Cannabis use produces persistent cognitive impairments
A systematic review published today in the scientific journal Addiction has found that cannabis use leads to acute cognitive impairments that may continue beyond the period of intoxication. This Canadian-led meta-review (review of reviews) merged the findings of 10 meta-analyses representing more than 43,000 participants.
The study found that cannabis intoxication leads to small to moderate cognitive impairments in areas including
- making decisions,
- suppressing inappropriate responses,
- learning through reading and listening,
- the ability to remember what one reads or hears, and
- the time needed to complete a mental task.
These and other acute impairments mirror the residual effects documented for cannabis use, suggesting that the damaging effects of cannabis begin while it is being consumed and persist beyond that period.
"Our study enabled us to highlight several areas of cognition impaired by cannabis use, including problems concentrating and difficulties remembering and learning, which may have considerable impact on users' daily lives," said the study's co-author Dr.

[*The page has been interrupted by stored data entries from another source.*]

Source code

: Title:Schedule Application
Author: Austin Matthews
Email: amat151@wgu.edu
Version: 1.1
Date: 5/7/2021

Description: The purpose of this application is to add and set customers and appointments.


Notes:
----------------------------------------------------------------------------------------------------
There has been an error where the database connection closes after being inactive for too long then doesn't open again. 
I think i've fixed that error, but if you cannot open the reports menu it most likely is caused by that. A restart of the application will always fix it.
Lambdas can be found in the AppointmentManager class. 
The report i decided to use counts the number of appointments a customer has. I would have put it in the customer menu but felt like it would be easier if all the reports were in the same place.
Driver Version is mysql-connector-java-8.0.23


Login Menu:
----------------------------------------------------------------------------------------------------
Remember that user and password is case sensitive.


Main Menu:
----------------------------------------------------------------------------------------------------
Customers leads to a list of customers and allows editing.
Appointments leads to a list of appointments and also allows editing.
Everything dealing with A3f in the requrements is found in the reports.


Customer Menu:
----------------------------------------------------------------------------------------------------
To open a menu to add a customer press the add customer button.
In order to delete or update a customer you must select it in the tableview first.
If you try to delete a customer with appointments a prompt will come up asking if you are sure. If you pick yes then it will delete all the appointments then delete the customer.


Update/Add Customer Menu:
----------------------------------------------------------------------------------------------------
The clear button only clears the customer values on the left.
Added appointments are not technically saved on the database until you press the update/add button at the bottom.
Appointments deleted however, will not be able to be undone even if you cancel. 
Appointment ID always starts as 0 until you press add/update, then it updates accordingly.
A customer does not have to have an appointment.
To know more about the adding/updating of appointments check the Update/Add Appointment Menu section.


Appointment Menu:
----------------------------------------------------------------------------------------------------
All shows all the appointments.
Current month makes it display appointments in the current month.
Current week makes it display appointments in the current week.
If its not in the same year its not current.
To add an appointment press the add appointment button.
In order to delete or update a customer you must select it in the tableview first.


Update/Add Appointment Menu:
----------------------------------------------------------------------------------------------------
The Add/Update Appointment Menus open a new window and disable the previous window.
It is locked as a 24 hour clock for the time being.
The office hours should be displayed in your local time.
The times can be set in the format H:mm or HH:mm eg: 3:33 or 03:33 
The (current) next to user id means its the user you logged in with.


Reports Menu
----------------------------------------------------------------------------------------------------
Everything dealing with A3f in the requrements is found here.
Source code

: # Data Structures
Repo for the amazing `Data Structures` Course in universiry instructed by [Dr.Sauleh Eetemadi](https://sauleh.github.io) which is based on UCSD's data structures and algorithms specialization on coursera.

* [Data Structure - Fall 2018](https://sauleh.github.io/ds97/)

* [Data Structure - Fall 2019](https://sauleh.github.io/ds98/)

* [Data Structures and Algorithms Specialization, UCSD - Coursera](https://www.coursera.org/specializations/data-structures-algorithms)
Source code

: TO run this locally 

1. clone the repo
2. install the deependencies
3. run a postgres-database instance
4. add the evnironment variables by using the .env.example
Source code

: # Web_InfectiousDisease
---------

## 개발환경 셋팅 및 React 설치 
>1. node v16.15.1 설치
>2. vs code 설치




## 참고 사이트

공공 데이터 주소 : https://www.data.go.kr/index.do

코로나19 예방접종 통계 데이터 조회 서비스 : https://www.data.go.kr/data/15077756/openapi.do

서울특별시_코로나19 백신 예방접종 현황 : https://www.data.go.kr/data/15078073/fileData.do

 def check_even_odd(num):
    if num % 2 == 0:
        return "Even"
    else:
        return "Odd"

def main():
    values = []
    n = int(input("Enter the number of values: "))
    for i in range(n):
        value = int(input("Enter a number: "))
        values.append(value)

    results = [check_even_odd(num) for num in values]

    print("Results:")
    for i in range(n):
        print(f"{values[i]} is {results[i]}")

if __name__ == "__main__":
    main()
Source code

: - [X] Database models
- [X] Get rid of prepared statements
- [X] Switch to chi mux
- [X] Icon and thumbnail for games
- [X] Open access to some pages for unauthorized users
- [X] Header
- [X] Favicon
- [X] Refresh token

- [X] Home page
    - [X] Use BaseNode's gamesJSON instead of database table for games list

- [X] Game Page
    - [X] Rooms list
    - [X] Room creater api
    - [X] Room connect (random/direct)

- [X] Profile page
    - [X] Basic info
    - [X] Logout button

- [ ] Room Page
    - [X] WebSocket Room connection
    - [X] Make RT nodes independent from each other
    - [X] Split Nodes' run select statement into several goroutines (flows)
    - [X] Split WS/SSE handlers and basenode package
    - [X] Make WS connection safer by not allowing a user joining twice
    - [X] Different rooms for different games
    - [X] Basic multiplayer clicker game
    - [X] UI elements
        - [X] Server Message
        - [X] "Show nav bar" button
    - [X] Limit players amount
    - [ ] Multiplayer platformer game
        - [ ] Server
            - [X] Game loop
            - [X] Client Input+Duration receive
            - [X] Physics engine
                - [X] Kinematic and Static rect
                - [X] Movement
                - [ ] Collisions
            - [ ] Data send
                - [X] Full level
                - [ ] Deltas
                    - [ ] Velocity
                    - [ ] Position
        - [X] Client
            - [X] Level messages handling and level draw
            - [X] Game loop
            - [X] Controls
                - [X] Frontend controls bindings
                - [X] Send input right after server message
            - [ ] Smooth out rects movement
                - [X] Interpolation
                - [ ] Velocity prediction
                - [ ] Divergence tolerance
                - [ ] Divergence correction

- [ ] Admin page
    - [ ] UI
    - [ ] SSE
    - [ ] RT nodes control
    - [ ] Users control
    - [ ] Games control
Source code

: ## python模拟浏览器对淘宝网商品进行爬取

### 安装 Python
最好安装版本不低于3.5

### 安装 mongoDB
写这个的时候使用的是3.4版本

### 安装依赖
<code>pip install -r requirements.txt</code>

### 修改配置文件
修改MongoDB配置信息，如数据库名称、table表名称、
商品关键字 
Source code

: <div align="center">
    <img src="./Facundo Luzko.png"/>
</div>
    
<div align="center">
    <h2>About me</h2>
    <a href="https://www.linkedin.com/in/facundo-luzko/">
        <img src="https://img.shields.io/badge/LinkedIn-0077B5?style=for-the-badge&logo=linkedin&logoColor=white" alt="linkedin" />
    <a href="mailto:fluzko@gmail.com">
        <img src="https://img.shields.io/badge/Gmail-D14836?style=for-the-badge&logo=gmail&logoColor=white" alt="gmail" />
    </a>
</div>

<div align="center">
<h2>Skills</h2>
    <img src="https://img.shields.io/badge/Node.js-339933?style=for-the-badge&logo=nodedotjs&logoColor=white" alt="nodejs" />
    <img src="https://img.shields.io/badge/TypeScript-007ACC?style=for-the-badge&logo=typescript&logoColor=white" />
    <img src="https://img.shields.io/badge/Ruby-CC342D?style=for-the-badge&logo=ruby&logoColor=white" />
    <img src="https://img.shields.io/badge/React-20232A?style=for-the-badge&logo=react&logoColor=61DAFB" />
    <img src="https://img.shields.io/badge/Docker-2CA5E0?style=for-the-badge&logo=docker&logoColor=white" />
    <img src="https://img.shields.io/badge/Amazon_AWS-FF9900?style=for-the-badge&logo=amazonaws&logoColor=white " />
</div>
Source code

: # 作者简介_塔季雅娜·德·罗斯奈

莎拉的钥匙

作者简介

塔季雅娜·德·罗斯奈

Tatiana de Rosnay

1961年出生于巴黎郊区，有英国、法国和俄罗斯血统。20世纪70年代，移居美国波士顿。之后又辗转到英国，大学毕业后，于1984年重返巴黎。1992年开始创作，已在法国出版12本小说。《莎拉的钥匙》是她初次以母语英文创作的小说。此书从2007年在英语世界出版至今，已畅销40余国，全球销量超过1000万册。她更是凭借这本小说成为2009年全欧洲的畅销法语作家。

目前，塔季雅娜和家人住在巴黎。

Alexandre Dumais, Associate Clinical Professor of Psychiatry at Université de Montréal. "Cannabis use in youth may consequently lead to reduced educational attainment, and, in adults, to poor work performance and dangerous driving. These consequences may be worse in regular and heavy users."
Cannabis is the third most consumed psychoactive substance in the world (after alcohol and nicotine) and adolescents as well as young adults have the highest rates of cannabis use. Recent global changes in the legalization of cannabis suggest that public perceptions of its safety and acceptability are on the rise. It is therefore important to understand the cognitive risks involved in using cannabis, especially to young people, whose brains are undergoing significant developmental changes.